In many scenarios, the dark frame doesn’t vary much from one image to the next and so you can get away with capturing just one dark frame, such as D0 indicated above, and using it for all images. But often, the dark frame varies over an imaging session, the two most common causes of variation being changing environmental temperature (in astrophotography, the night gets colder right up until sunrise) and changing sensor temperature (the camera gets hotter over an extended session due to the electronics running at length). Back when I did A LOT of astrophotography (I was a member of a group that performed circuit-soldering modifications to off-the-shelf webcams to enable arbitrary exposure duration, and additionally to grab electronic control of the gain circuit so it could be disabled during an extended exposure; I wrote the most widely used Mac astrophotography stacking program ever produced in fact), I would capture a few dark frames across a multi-hour imaging session, not one for every image, but one ever couple of minutes. The idea is then to use the dark frame (or a stack of such frames to increase the SNR) from a time period near each given frame you want to correct.

Bear in mind, that to really do this right, you want access to the raw sensor data before it goes through a deBayering process, as that comingles the pixel values. Most commercial sensors don’t even give you the option of obtaining raw data though, so as hobbyists we have to make do with what we have available to us. Of course, some artifacts don’t occur at the pixel level, such as lens vignetting, and flat field correction works very well on such artifacts even at late stages of image processing. But other artifacts are intrinsic to the CCD/CMOS sensor cells (bias, hot pixels, etc.), and really ought to be corrected on a per-pixel basis before deBayering (or deblooming or anything else for that matter), but we can get decent results working with minimally processed images too.

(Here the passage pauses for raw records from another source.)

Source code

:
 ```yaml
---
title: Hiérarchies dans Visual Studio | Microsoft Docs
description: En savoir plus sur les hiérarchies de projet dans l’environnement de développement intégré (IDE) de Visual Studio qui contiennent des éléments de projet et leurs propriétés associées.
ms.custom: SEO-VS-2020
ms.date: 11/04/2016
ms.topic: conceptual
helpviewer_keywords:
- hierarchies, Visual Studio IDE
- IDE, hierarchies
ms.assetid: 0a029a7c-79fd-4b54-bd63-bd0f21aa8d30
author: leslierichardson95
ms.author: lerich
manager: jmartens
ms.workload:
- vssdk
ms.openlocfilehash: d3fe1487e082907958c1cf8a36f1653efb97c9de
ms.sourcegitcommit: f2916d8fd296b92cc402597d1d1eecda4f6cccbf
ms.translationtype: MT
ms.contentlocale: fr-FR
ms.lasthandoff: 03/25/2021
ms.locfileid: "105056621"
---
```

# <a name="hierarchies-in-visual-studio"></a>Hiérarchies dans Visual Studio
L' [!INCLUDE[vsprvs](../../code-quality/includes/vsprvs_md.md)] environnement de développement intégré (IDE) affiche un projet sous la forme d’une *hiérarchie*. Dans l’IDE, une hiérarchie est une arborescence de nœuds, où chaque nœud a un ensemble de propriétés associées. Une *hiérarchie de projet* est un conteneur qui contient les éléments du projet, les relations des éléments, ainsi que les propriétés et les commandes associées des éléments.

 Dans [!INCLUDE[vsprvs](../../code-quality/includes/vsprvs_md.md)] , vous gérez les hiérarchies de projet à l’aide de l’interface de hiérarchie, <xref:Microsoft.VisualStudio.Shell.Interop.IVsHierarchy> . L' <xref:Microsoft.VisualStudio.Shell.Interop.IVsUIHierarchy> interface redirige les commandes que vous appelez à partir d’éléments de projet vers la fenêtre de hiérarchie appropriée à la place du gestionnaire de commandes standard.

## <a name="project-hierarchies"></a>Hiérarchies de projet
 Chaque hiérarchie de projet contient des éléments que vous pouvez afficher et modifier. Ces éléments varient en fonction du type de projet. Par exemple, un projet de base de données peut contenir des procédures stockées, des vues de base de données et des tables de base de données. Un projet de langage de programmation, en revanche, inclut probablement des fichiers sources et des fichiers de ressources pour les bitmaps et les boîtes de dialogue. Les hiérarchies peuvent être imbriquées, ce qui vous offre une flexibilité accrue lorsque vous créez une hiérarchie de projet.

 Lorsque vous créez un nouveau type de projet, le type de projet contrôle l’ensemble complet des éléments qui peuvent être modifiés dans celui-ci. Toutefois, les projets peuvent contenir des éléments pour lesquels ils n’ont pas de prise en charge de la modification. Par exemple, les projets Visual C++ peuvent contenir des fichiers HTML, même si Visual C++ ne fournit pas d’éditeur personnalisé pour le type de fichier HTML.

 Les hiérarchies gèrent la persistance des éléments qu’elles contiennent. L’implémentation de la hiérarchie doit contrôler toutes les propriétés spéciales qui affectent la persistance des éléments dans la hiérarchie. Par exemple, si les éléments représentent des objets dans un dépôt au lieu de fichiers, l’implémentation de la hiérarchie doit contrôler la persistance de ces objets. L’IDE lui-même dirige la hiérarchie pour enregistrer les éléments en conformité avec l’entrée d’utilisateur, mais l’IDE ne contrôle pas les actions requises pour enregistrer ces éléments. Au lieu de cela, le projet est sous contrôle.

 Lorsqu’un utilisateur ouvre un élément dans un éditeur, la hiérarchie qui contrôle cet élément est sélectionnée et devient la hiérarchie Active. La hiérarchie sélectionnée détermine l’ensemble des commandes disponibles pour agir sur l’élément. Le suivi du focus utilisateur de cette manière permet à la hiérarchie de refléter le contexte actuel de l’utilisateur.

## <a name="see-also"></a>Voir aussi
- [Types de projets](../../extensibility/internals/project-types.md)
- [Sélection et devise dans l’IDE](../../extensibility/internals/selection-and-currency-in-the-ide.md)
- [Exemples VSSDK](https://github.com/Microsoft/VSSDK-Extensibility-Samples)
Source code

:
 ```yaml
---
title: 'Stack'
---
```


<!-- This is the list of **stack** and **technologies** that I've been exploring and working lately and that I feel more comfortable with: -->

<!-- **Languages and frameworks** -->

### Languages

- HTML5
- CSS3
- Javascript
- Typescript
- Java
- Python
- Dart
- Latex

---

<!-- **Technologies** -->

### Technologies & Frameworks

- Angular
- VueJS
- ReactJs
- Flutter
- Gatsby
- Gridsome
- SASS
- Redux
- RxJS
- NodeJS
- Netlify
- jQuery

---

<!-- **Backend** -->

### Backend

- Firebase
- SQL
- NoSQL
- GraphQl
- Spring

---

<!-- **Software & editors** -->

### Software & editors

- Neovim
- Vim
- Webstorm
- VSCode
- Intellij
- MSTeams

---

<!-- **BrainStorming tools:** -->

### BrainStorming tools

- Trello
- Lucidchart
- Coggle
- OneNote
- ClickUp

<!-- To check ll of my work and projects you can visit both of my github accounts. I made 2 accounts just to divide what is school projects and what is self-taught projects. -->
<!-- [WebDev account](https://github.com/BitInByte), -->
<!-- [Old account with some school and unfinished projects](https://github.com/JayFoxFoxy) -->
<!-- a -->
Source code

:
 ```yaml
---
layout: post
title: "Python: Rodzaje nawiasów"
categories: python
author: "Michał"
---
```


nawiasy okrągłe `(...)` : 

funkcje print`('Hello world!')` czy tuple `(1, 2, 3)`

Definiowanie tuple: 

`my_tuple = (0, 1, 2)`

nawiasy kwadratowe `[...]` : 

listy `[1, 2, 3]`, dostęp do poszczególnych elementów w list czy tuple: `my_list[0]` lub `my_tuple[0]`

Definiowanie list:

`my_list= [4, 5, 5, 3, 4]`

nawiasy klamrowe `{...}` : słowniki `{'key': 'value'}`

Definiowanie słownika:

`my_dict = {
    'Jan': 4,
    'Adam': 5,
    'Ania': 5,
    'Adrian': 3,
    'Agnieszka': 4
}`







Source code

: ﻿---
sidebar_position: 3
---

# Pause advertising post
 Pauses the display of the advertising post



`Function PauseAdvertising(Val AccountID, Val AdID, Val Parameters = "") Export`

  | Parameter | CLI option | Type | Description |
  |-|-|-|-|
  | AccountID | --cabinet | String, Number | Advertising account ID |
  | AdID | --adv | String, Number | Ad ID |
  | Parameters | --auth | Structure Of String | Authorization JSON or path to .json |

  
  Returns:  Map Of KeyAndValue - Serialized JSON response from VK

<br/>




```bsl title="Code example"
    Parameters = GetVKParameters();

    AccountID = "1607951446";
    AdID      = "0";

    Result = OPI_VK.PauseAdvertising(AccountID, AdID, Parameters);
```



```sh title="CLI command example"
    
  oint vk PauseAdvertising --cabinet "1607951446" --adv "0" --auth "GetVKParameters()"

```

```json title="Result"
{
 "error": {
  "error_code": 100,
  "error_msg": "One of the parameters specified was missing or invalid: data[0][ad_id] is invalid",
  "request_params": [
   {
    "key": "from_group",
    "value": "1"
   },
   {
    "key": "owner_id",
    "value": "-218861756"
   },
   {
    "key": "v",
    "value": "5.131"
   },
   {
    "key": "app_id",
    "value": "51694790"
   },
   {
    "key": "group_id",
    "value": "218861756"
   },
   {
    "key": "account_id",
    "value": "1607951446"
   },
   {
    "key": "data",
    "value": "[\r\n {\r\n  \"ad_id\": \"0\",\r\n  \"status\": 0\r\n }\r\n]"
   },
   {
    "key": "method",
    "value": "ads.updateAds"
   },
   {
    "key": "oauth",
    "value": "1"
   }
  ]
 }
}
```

So, probably TMI, but whatever.

Thanks for posting that info kwiley.

Note: divide() works like the photoshop divide. It’s not a pure numerical divide: Blend modes - Wikipedia. It’s done in a different way as just dividing one image by another would yield 0 for all pixels generally.

https://github.com/openmv/openmv/blob/master/src/omv/img/mathop.c#L521

If you want to divide by a constant use the gamma_correction() method. This allows you to apply do:

p = ((p ^ c0) * c1) + c2

Finally, the global shutter sensor is basically raw pixel output.

I have a global shutter module. I have got to put that thing on my H7 and fire it up. I haven’t even used it once yet.